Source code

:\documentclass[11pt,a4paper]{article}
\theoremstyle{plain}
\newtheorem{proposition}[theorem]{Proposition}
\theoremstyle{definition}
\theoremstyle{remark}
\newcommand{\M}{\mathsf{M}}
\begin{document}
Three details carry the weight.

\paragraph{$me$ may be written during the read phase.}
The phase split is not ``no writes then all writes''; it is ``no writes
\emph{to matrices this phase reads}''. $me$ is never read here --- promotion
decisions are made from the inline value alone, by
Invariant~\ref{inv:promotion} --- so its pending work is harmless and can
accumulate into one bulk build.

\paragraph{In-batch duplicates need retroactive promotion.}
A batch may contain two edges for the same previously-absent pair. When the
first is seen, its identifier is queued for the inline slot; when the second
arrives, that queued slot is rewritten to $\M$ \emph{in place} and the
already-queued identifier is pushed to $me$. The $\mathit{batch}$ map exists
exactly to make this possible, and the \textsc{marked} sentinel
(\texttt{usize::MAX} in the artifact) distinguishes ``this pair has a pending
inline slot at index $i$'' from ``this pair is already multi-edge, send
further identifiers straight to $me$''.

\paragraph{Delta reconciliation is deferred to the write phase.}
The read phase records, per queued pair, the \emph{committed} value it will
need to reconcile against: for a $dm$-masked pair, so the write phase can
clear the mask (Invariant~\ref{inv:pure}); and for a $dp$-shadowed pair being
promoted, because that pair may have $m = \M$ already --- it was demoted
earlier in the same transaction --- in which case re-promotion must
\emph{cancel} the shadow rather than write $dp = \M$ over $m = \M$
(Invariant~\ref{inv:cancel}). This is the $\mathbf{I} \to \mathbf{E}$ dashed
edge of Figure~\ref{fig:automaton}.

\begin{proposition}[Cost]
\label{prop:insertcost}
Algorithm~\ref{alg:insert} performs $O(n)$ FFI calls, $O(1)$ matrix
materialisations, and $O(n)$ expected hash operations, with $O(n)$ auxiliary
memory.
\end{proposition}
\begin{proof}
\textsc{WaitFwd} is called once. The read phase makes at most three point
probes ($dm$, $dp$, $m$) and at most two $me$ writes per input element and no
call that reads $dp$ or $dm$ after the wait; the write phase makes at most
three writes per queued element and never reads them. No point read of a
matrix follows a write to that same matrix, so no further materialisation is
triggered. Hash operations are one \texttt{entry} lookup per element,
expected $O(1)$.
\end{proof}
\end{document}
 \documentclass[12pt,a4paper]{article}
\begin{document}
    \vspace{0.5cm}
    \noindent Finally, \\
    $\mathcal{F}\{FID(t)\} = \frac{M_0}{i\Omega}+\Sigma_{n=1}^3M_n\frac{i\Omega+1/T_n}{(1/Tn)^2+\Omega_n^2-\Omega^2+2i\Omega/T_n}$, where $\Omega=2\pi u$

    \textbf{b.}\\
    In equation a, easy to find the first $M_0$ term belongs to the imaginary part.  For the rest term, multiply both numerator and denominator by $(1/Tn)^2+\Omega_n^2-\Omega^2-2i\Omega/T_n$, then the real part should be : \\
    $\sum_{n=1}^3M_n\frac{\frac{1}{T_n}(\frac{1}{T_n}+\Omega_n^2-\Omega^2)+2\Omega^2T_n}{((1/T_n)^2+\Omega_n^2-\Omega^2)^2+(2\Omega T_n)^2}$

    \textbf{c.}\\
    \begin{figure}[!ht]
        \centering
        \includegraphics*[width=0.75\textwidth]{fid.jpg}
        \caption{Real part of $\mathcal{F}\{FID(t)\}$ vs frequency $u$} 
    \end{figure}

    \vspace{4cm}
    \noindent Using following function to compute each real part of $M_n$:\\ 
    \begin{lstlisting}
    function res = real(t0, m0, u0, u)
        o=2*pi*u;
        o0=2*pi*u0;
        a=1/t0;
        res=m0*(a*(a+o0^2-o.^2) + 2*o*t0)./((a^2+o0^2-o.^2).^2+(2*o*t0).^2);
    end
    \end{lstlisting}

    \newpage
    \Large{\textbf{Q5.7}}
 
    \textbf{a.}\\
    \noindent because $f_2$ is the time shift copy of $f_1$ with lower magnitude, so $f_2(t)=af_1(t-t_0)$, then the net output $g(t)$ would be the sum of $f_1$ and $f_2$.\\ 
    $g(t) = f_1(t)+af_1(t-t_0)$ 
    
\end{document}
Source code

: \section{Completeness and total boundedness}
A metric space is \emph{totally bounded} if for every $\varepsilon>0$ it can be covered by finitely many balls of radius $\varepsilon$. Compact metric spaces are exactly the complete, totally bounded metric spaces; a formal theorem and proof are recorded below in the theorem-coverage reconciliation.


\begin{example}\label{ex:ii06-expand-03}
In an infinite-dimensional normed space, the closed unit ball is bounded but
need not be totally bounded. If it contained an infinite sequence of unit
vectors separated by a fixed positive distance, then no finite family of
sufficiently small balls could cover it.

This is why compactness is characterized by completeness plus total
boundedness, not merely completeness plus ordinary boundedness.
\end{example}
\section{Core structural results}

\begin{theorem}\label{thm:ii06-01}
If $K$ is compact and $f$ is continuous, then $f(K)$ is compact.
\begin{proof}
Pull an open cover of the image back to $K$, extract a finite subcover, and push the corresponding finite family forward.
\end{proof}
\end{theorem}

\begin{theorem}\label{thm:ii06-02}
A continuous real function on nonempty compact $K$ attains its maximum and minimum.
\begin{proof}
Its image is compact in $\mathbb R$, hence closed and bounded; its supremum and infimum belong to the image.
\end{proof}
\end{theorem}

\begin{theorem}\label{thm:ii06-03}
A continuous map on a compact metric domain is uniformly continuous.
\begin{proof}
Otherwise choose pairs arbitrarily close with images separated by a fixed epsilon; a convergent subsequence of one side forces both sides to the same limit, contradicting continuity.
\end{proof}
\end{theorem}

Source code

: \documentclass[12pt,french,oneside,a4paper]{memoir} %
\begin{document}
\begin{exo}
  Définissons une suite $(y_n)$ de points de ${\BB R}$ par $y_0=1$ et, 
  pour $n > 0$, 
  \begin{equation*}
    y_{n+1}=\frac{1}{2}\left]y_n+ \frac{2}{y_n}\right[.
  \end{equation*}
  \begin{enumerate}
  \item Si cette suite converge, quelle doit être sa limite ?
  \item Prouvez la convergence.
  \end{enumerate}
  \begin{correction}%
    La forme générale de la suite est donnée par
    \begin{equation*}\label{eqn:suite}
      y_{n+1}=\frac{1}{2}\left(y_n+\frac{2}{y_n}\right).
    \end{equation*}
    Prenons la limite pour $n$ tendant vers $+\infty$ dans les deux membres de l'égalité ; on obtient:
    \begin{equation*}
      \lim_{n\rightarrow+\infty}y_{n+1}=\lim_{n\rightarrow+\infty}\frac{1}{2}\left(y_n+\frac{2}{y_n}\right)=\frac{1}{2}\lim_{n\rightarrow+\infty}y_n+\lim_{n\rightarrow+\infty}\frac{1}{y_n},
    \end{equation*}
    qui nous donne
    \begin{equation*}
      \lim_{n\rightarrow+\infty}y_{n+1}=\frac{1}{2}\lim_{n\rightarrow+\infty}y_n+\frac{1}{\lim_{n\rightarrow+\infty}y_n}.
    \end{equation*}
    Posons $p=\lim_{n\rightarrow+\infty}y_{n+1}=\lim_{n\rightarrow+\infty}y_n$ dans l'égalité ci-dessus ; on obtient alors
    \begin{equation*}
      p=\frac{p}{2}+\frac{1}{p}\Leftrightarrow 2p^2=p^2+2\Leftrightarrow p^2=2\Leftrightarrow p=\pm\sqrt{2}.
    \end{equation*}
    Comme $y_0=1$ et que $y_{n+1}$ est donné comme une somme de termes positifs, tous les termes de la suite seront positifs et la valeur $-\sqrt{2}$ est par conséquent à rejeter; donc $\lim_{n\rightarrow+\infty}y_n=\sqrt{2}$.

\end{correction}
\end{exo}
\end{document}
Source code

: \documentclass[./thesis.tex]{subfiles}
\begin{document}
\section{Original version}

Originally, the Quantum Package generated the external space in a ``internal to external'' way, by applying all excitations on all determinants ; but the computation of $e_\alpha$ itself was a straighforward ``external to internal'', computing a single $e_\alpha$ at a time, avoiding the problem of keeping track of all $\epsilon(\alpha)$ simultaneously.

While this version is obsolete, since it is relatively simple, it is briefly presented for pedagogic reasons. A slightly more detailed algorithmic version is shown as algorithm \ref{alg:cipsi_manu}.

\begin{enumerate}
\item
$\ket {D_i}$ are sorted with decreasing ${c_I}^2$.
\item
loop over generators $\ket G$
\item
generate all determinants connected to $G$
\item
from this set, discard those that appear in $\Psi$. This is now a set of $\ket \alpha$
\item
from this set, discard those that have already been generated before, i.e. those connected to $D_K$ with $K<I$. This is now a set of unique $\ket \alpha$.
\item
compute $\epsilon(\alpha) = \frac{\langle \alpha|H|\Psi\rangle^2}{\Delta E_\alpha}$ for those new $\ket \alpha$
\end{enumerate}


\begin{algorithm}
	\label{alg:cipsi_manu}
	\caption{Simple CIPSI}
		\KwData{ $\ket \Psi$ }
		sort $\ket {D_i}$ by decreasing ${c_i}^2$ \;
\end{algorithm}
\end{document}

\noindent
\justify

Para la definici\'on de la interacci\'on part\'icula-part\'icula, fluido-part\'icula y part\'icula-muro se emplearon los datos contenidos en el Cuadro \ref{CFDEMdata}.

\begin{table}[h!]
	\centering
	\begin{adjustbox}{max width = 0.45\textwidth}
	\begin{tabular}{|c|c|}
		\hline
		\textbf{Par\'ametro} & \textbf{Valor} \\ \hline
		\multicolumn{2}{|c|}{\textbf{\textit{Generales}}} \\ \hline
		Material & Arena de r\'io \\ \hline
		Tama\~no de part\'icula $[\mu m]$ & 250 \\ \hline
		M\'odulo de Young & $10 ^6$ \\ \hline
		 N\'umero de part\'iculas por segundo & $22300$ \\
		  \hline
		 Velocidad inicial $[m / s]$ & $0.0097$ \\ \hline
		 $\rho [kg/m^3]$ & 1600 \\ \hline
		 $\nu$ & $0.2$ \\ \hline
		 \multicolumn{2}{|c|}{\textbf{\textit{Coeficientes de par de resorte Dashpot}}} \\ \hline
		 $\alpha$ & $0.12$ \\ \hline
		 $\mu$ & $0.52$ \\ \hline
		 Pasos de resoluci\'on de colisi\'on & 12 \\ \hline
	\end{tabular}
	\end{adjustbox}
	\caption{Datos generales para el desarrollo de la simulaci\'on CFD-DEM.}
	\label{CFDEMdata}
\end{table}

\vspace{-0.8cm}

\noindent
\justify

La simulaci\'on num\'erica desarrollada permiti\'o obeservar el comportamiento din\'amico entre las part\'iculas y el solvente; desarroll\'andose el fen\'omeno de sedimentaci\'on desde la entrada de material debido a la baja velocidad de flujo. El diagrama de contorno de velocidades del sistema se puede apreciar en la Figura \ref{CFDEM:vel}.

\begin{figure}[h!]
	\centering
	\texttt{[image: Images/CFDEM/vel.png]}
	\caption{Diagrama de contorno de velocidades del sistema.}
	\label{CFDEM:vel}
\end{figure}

Task statement:
Copy every line that includes the string "label" from the material above.

Problem solution:
\label{prop:insertcost}
\begin{example}\label{ex:ii06-expand-03}
\begin{theorem}\label{thm:ii06-01}
\begin{theorem}\label{thm:ii06-02}
\begin{theorem}\label{thm:ii06-03}
    \begin{equation*}\label{eqn:suite}
	\label{alg:cipsi_manu}
	\label{CFDEMdata}
	\label{CFDEM:vel}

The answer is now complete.